◆ **GIVEN DATA**:
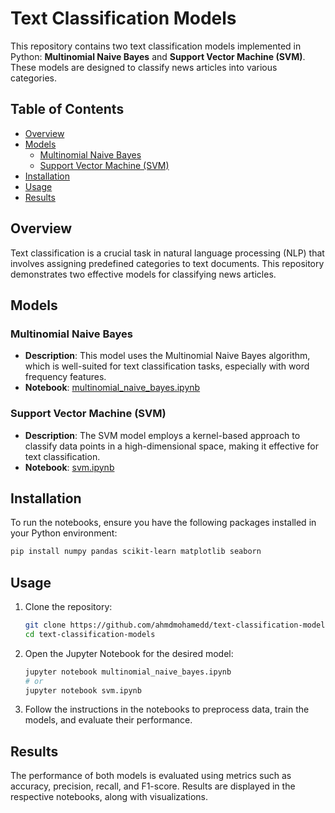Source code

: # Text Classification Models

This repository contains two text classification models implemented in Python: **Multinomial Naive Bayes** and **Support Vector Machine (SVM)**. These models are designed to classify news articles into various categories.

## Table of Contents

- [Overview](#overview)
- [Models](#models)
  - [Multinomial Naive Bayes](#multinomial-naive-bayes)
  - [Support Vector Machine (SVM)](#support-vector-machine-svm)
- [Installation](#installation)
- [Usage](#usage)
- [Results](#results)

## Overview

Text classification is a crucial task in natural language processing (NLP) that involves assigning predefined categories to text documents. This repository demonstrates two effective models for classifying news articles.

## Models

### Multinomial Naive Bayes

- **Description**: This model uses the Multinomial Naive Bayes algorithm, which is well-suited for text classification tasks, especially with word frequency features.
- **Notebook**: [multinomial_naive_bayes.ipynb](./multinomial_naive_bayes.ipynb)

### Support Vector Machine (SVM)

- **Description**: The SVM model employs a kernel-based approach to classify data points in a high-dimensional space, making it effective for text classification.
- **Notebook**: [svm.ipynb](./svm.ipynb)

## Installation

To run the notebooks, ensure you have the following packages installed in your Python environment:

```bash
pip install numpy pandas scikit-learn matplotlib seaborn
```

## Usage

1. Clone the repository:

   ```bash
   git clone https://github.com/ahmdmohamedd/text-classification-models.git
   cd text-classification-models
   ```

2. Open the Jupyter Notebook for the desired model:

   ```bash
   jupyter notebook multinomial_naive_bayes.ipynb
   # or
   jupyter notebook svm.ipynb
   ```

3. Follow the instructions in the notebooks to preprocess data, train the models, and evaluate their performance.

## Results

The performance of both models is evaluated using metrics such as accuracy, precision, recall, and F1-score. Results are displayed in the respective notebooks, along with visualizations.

==

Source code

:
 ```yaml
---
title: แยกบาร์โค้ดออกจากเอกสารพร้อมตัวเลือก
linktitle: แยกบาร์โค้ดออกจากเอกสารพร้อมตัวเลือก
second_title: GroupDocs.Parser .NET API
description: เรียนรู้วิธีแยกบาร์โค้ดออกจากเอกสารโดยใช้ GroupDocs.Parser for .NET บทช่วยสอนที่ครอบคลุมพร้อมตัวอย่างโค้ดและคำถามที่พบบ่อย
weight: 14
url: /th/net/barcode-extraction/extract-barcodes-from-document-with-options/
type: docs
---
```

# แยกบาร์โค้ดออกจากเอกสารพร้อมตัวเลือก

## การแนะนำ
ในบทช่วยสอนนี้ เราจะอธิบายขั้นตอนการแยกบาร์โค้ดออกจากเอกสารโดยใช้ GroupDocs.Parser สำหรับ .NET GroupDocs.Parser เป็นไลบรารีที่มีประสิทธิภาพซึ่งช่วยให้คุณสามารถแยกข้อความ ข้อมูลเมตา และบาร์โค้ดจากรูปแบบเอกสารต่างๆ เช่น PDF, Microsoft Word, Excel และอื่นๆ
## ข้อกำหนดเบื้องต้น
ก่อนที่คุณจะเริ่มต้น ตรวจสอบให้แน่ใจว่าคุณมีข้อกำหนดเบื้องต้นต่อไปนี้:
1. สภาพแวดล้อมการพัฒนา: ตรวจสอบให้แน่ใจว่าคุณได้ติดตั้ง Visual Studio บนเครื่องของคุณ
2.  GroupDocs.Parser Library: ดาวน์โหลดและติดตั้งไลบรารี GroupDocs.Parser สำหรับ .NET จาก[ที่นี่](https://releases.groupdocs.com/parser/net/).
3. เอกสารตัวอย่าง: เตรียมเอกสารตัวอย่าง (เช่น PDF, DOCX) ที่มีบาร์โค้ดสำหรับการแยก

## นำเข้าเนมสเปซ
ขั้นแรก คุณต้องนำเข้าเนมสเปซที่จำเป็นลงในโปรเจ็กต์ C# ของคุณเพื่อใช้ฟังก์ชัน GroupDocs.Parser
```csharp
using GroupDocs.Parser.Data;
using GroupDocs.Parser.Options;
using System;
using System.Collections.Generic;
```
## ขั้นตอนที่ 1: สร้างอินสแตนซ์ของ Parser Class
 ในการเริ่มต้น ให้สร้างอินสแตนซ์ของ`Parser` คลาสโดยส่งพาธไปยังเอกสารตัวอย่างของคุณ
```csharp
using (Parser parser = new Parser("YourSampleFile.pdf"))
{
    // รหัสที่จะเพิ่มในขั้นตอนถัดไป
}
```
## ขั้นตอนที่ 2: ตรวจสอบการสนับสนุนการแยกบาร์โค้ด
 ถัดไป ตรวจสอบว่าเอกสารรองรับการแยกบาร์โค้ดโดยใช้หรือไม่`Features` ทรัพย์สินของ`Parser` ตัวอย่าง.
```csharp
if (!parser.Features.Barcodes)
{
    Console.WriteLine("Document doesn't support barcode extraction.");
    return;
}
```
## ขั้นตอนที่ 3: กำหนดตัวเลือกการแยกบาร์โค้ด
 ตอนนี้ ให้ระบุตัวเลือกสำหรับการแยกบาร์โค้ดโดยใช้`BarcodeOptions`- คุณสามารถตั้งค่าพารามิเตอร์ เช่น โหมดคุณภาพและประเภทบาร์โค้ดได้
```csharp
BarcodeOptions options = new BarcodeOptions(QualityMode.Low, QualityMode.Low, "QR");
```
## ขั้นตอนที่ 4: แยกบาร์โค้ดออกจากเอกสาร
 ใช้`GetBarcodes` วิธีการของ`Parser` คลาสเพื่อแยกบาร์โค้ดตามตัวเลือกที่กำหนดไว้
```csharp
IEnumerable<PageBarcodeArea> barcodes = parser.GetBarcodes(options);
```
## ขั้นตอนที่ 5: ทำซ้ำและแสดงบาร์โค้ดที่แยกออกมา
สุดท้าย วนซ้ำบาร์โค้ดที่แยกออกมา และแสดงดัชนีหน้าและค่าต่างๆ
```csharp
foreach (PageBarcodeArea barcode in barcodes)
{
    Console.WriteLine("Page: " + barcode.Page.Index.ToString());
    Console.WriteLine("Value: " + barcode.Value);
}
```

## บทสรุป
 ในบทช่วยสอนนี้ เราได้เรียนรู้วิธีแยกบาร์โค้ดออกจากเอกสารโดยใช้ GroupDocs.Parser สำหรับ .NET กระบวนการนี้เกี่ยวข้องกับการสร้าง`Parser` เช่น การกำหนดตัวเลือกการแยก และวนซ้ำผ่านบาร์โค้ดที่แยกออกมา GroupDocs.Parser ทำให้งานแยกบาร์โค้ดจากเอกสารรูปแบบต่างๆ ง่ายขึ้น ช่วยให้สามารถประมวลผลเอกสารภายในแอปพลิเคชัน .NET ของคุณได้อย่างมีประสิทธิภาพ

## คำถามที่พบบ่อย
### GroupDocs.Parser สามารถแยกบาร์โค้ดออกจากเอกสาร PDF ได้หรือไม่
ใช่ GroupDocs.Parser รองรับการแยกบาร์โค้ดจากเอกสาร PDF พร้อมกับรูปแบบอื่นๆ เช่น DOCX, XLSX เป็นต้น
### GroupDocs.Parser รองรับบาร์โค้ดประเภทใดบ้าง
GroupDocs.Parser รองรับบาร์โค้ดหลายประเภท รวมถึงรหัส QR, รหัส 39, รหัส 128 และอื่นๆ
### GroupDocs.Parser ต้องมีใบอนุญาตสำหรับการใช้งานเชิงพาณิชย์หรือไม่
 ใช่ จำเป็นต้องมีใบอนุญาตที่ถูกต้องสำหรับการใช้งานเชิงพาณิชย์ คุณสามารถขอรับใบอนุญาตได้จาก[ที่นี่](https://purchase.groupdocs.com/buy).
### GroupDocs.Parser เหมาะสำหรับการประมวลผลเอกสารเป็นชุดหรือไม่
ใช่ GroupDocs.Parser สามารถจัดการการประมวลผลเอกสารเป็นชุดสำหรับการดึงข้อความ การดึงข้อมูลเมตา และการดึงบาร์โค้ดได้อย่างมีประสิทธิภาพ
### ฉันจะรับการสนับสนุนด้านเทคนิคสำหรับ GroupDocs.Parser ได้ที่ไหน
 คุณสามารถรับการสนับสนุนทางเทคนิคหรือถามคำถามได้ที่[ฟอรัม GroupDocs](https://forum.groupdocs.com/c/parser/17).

* * *

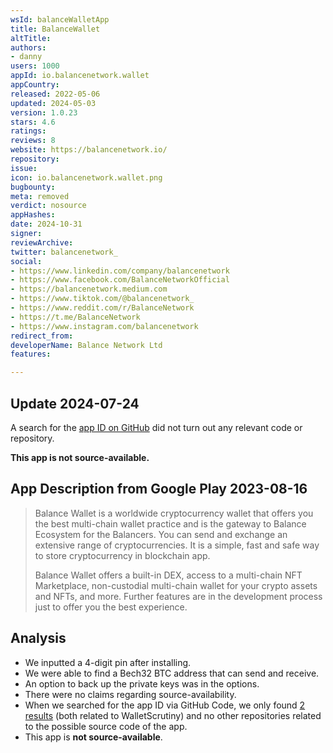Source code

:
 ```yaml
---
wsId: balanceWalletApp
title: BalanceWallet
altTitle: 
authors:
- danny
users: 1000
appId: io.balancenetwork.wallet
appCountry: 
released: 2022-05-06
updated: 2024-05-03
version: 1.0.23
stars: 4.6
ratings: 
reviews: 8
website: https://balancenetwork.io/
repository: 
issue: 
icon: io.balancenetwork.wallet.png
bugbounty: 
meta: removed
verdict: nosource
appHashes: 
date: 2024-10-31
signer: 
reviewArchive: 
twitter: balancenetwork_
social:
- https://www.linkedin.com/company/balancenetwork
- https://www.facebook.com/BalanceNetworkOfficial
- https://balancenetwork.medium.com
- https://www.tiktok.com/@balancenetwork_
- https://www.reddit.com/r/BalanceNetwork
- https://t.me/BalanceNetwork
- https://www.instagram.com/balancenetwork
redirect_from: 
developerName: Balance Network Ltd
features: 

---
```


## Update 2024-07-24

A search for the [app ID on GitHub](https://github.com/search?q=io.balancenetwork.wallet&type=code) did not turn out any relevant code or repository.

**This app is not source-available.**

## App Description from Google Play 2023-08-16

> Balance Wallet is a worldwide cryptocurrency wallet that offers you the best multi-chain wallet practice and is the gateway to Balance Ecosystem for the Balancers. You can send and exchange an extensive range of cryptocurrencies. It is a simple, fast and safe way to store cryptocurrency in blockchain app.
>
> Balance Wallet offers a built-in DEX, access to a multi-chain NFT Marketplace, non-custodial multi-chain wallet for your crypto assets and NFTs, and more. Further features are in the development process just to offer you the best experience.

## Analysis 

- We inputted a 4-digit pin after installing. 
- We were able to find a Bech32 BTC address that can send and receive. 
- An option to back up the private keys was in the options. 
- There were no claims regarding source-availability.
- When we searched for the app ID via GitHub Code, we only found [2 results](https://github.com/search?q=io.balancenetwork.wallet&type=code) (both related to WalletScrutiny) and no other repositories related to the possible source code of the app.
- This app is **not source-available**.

◆ **ACTIVITY**: Copy back the listing above exactly, but only from the line with "### GroupDocs.Parser เหมาะสำหรับการประมวลผลเอกสารเป็นชุดหรือไม่" through the line with "คุณสามารถรับกา", both ends included.

◆ **SOLUTION FOR THIS PROBLEM**:
### GroupDocs.Parser เหมาะสำหรับการประมวลผลเอกสารเป็นชุดหรือไม่
ใช่ GroupDocs.Parser สามารถจัดการการประมวลผลเอกสารเป็นชุดสำหรับการดึงข้อความ การดึงข้อมูลเมตา และการดึงบาร์โค้ดได้อย่างมีประสิทธิภาพ
### ฉันจะรับการสนับสนุนด้านเทคนิคสำหรับ GroupDocs.Parser ได้ที่ไหน
 คุณสามารถรับการสนับสนุนทางเทคนิคหรือถามคำถามได้ที่[ฟอรัม GroupDocs](https://forum.groupdocs.com/c/parser/17).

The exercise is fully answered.